EXERCISE DATA:
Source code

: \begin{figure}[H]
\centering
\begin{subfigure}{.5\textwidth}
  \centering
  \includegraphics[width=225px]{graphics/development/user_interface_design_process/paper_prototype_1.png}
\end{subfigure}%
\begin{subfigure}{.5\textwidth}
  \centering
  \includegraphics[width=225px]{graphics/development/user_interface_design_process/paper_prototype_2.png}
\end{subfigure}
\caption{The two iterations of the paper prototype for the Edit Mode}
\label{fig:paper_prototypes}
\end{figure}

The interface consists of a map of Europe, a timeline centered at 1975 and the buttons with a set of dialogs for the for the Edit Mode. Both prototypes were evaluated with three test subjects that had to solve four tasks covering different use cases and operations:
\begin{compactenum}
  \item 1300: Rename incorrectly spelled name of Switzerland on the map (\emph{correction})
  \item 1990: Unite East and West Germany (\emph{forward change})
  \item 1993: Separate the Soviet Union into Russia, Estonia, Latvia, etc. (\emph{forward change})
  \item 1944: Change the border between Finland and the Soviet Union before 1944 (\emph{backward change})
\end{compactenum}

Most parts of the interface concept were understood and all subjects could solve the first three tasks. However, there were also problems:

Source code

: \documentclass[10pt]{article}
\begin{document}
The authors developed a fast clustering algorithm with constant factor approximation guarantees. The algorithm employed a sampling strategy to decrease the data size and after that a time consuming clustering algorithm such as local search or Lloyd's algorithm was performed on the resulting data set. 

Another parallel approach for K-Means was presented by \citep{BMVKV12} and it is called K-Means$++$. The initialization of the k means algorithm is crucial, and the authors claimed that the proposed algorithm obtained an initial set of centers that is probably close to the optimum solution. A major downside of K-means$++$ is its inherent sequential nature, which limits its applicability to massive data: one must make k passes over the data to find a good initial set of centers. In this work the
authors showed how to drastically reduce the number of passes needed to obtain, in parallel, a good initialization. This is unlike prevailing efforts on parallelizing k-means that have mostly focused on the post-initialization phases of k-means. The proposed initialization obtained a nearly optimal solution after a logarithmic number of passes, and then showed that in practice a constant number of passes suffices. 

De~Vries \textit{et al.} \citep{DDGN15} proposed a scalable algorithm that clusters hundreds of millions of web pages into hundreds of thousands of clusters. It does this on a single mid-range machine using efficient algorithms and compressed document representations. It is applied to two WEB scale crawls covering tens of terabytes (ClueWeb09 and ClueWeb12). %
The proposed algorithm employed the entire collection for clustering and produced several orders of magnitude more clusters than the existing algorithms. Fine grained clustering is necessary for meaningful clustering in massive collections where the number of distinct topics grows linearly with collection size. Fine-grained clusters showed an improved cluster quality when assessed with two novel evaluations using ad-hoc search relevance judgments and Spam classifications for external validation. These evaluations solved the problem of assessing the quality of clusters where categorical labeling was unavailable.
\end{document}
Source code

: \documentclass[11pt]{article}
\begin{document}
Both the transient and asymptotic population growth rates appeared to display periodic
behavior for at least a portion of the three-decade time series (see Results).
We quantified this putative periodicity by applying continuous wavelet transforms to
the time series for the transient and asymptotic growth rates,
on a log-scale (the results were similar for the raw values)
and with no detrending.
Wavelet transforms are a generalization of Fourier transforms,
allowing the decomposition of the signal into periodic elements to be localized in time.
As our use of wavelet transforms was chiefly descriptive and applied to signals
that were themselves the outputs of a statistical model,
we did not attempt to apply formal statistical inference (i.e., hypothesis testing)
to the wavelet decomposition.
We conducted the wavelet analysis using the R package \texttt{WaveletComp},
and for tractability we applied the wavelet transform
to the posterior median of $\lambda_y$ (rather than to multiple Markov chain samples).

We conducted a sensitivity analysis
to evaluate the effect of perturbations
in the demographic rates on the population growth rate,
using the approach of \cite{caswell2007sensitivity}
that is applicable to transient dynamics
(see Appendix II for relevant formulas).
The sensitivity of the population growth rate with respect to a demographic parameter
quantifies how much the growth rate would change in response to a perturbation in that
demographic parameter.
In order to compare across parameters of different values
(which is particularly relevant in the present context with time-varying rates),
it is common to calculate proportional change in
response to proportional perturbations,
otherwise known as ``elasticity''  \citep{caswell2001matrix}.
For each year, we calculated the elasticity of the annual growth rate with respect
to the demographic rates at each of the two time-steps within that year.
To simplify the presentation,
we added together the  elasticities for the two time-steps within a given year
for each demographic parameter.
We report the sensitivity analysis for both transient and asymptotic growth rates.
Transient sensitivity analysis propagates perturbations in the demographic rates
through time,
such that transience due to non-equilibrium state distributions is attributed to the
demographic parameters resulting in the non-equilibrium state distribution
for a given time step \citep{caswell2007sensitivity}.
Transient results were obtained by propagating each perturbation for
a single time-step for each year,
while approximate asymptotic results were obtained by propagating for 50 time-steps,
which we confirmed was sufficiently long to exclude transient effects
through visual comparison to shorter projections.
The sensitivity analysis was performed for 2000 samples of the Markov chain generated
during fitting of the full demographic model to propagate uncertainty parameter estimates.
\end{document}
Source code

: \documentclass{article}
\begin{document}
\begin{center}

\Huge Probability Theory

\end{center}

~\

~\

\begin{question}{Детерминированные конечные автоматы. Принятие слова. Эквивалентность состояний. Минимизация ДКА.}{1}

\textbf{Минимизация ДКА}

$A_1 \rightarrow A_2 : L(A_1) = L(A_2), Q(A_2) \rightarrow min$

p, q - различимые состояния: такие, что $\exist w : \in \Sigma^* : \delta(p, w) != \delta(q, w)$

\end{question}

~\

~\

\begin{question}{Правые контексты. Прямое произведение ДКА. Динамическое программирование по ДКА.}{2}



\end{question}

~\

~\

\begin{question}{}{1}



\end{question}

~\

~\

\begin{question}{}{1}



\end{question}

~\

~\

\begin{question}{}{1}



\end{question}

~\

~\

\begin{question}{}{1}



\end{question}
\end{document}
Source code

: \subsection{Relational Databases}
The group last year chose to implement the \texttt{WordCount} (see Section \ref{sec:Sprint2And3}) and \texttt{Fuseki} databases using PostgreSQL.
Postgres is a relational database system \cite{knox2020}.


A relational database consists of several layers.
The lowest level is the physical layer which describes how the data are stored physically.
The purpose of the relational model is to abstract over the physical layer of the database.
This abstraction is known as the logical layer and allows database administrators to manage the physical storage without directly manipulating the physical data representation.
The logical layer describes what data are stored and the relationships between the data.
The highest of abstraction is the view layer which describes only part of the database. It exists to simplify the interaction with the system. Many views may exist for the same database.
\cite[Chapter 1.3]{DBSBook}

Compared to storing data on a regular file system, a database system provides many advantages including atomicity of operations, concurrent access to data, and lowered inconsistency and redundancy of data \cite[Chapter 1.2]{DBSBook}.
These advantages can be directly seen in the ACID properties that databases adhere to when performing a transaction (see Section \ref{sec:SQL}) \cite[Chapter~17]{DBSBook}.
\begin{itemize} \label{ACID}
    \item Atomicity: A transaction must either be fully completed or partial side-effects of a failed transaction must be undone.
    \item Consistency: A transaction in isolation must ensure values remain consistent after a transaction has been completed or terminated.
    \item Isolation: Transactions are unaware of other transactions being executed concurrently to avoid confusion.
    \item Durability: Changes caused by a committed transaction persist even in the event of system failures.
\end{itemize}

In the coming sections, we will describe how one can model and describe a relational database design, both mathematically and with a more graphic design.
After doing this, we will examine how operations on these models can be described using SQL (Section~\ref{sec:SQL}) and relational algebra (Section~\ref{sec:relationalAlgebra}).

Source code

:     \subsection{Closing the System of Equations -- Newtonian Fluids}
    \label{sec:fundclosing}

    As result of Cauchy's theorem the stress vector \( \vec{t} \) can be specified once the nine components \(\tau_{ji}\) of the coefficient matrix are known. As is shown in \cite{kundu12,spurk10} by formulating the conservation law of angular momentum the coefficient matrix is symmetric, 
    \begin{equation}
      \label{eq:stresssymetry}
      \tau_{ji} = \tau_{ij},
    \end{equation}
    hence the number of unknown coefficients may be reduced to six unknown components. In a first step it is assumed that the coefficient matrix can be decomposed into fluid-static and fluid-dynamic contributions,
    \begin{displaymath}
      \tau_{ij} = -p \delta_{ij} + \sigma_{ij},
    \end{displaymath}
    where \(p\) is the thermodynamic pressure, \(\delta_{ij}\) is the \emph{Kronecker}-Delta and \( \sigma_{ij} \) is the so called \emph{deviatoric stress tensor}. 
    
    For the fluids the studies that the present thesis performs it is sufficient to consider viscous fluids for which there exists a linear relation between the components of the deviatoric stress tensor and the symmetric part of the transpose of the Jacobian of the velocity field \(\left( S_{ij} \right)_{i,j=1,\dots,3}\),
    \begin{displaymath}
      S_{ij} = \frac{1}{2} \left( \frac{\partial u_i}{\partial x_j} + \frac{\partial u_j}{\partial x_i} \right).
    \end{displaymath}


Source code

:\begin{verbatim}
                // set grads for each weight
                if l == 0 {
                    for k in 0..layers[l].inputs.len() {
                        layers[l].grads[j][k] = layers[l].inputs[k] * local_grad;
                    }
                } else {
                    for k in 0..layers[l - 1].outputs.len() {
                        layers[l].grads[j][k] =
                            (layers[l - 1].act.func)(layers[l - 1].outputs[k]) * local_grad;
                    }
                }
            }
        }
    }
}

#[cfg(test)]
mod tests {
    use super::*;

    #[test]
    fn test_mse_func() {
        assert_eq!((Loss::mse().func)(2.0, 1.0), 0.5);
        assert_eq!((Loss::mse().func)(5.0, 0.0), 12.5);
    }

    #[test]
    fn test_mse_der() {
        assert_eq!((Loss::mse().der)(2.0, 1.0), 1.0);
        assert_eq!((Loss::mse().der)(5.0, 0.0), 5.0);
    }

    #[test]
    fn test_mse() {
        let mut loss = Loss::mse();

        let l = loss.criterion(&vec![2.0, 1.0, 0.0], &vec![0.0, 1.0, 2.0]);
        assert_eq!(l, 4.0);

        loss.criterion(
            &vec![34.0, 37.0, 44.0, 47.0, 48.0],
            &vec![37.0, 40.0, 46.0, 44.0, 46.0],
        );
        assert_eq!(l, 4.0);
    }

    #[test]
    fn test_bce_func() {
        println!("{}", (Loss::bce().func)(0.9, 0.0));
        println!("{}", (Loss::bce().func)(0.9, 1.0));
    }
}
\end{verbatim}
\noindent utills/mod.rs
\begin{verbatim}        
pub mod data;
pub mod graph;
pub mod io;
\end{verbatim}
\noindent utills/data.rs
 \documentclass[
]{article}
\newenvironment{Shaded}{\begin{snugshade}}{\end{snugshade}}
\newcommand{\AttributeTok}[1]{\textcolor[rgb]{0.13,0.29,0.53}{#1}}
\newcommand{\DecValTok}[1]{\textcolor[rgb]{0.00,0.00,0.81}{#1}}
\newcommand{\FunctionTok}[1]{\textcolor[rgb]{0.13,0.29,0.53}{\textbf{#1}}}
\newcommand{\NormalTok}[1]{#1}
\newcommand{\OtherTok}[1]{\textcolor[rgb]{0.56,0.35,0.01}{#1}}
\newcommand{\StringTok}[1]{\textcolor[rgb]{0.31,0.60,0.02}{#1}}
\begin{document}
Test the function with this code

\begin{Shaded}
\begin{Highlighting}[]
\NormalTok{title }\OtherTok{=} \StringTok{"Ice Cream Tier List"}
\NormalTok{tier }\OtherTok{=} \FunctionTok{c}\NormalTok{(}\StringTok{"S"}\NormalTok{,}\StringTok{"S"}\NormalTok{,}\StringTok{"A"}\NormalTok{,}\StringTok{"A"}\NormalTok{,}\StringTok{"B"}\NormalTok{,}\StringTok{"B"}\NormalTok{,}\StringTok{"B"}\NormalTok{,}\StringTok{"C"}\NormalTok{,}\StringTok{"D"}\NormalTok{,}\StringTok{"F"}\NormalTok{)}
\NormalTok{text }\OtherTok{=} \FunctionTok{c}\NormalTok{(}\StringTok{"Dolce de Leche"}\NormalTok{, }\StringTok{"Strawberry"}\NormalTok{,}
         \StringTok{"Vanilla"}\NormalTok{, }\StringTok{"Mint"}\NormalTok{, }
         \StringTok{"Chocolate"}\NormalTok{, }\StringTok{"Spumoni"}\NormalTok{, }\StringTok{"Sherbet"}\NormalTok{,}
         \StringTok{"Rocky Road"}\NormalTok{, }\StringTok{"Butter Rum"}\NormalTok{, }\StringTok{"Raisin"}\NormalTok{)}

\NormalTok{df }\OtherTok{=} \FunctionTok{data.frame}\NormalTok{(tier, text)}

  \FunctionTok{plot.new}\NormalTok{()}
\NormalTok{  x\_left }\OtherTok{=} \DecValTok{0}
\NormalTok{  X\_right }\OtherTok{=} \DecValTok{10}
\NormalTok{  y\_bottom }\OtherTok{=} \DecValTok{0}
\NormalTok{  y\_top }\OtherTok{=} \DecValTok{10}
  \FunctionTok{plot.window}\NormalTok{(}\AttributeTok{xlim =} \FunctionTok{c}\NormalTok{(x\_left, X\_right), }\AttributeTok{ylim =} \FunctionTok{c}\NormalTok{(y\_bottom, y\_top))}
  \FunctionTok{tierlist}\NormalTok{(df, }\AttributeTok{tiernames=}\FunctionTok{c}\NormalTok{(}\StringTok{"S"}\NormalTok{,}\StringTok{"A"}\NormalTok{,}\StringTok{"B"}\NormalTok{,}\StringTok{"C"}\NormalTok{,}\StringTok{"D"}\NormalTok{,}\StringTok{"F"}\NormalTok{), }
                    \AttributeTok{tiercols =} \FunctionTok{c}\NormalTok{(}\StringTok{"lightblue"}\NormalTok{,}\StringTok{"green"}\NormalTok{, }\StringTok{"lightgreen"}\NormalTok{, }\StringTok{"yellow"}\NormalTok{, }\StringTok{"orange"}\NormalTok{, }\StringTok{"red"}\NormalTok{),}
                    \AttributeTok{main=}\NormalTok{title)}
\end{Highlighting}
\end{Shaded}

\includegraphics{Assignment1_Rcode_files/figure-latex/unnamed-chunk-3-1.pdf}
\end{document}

ASSIGNMENT: Extract every line containing the string "consists" from the material.

TASK RESULT:
The interface consists of a map of Europe, a timeline centered at 1975 and the buttons with a set of dialogs for the for the Edit Mode. Both prototypes were evaluated with three test subjects that had to solve four tasks covering different use cases and operations:
A relational database consists of several layers.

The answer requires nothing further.